Thousands of homes across the state have been destroyed or damaged in recent years because of wildfires and other natural disasters. A Northern California wildfire in 2018 killed 86 people and destroyed nearly 19,000 buildings, including most of the town of Paradise.
New data released this week shows insurance companies declined to renew 350,000 home insurance policies in areas at high risk for wildfires since the state began collecting data in 2015. The data also showed new and renewed insurance policies increased in the fire-risk areas during the same period.
Republican state Sen. Brian Dahle, whose district includes areas affected by wildfires, wrote a bill that would exempt the solar panel rules for victims of disasters. The bill would only apply to areas where the governor has declared a state of emergency prior to July 1, 2020. The exemption would expire in 2023.
The Senate approved the bill on Thursday. It now heads to Gov. Gavin Newsom’s desk.
“This isn’t a debate about solar and whether we should have it,” Dahle said. “This is a debate about getting people who lost everything back in a home and rebuilding their lives.”
But Democratic state Sen. Scott Wiener opposed the bill, arguing the exemption is too broad. A legislative analysis of the bill noted the governor has made more than 30 disaster declarations in recent years for severe storms or wildfires that have affected 57 out of 58 counties. He also objected to the notion that solar panels increase the cost of home ownership.
“Solar pays for itself. It allows people to have more inexpensive energy and not to be tied to our failed investor owned utility model,” he said. “This is, I think, an important way of lowering costs, not increasing costs.”
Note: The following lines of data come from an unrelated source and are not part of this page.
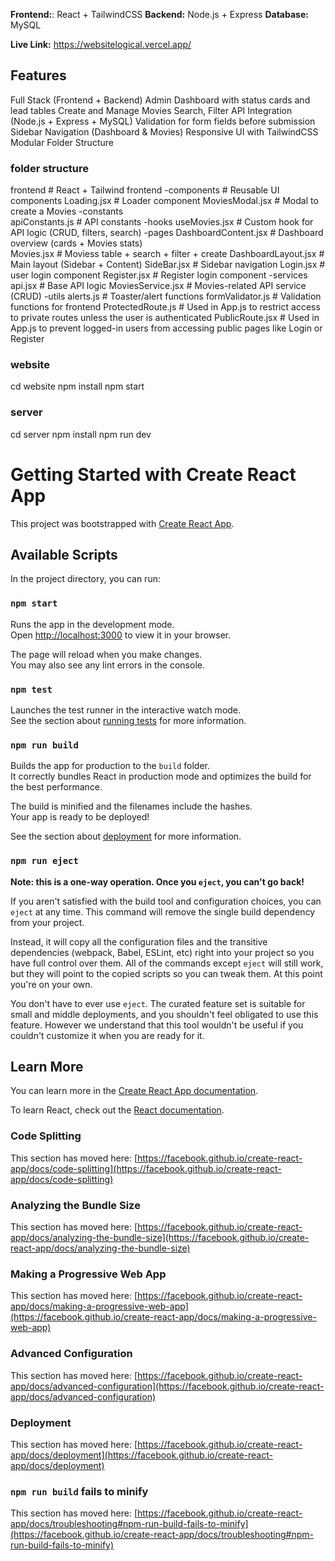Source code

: **Frontend:**: React + TailwindCSS
**Backend:** Node.js + Express
**Database:** MySQL

**Live Link:** https://websitelogical.vercel.app/



## Features

Full Stack (Frontend + Backend)
Admin Dashboard with status cards and lead tables
Create and Manage Movies
Search, Filter
API Integration (Node.js + Express + MySQL)
Validation for form fields before submission
Sidebar Navigation (Dashboard & Movies)
Responsive UI with TailwindCSS
Modular Folder Structure

### folder structure ###

frontend                          # React + Tailwind frontend
  -components                          # Reusable UI components
    Loading.jsx                            # Loader component
    MoviesModal.jsx                          # Modal to create a Movies
  -constants                    
    apiConstants.js                   # API constants 
  -hooks
    useMovies.jsx                       # Custom hook for API logic (CRUD, filters, search)
  -pages
    DashboardContent.jsx               # Dashboard overview (cards + Movies stats)    
    Movies.jsx                          # Moviess table + search + filter + create
    DashboardLayout.jsx                # Main layout (Sidebar + Content)
    SideBar.jsx                        # Sidebar navigation
    Login.jsx                           # user login component
    Register.jsx                        # Register login component
  -services
    api.jsx                            # Base API logic
    MoviesService.jsx                    # Movies-related API service (CRUD)
  -utils
    alerts.js                           # Toaster/alert functions
    formValidator.js                    # Validation functions for frontend
ProtectedRoute.js                    # Used in App.js to restrict access to private routes unless the user is authenticated
 PublicRoute.jsx                      # Used in App.js to prevent logged-in users from accessing public pages like Login or Register



### website
cd website
npm install
npm start


### server
cd server
npm install
npm run dev

# Getting Started with Create React App

This project was bootstrapped with [Create React App](https://github.com/facebook/create-react-app).

## Available Scripts

In the project directory, you can run:

### `npm start`

Runs the app in the development mode.\
Open [http://localhost:3000](http://localhost:3000) to view it in your browser.

The page will reload when you make changes.\
You may also see any lint errors in the console.

### `npm test`

Launches the test runner in the interactive watch mode.\
See the section about [running tests](https://facebook.github.io/create-react-app/docs/running-tests) for more information.

### `npm run build`

Builds the app for production to the `build` folder.\
It correctly bundles React in production mode and optimizes the build for the best performance.

The build is minified and the filenames include the hashes.\
Your app is ready to be deployed!

See the section about [deployment](https://facebook.github.io/create-react-app/docs/deployment) for more information.

### `npm run eject`

**Note: this is a one-way operation. Once you `eject`, you can't go back!**

If you aren't satisfied with the build tool and configuration choices, you can `eject` at any time. This command will remove the single build dependency from your project.

Instead, it will copy all the configuration files and the transitive dependencies (webpack, Babel, ESLint, etc) right into your project so you have full control over them. All of the commands except `eject` will still work, but they will point to the copied scripts so you can tweak them. At this point you're on your own.

You don't have to ever use `eject`. The curated feature set is suitable for small and middle deployments, and you shouldn't feel obligated to use this feature. However we understand that this tool wouldn't be useful if you couldn't customize it when you are ready for it.

## Learn More

You can learn more in the [Create React App documentation](https://facebook.github.io/create-react-app/docs/getting-started).

To learn React, check out the [React documentation](https://reactjs.org/).

### Code Splitting

This section has moved here: [https://facebook.github.io/create-react-app/docs/code-splitting](https://facebook.github.io/create-react-app/docs/code-splitting)

### Analyzing the Bundle Size

This section has moved here: [https://facebook.github.io/create-react-app/docs/analyzing-the-bundle-size](https://facebook.github.io/create-react-app/docs/analyzing-the-bundle-size)

### Making a Progressive Web App

This section has moved here: [https://facebook.github.io/create-react-app/docs/making-a-progressive-web-app](https://facebook.github.io/create-react-app/docs/making-a-progressive-web-app)

### Advanced Configuration

This section has moved here: [https://facebook.github.io/create-react-app/docs/advanced-configuration](https://facebook.github.io/create-react-app/docs/advanced-configuration)

### Deployment

This section has moved here: [https://facebook.github.io/create-react-app/docs/deployment](https://facebook.github.io/create-react-app/docs/deployment)

### `npm run build` fails to minify

This section has moved here: [https://facebook.github.io/create-react-app/docs/troubleshooting#npm-run-build-fails-to-minify](https://facebook.github.io/create-react-app/docs/troubleshooting#npm-run-build-fails-to-minify)
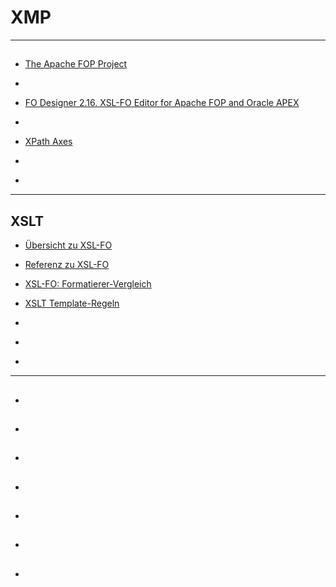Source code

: # XMP

---

## 
- [ The Apache FOP Project](https://xmlgraphics.apache.org/fop/)
- []()
- [ FO Designer 2.16. XSL-FO Editor for Apache FOP and Oracle APEX ](http://www.java4less.com/fopdesigner/fodesigner.php)
- []()
- [XPath Axes](https://www.w3schools.com/xml/xpath_axes.asp)
- []()

- []()

---

## XSLT
- [Übersicht zu XSL-FO](https://www.data2type.de/xml-xslt-xslfo/xsl-fo)
- [Referenz zu XSL-FO](https://www.data2type.de/xml-xslt-xslfo/xsl-fo/xslfo-referenz/)
- [XSL-FO: Formatierer-Vergleich](https://www.data2type.de/xml-xslt-xslfo/xsl-fo/formatierer-vergleich/)
- [XSLT Template-Regeln](https://www.data2type.de/xml-xslt-xslfo/xslt/xslt-einfuehrung/template-regel/)

- []()
- []()

- []()

---

## 
- []()
- []()
- []()
- []()
- []()
- []()

- []()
Sen. Henry Stern noted homeowners already have ways to avoid the rules, including if they are building in an area shaded by lots of trees, hills or other structures — which would include much of the town of Paradise.
Democratic Sen. Hannah-Beth Jackson said she has solar panels on her home, and her energy bills are $11 each month. But she said she voted for the bill because she represents many people who lost their homes in disasters and are “agonizing over where they are going to live.”
“I don’t think this will undermine our solar program,” she said. “We have to recognize the humanity of the people who have suffered from this.”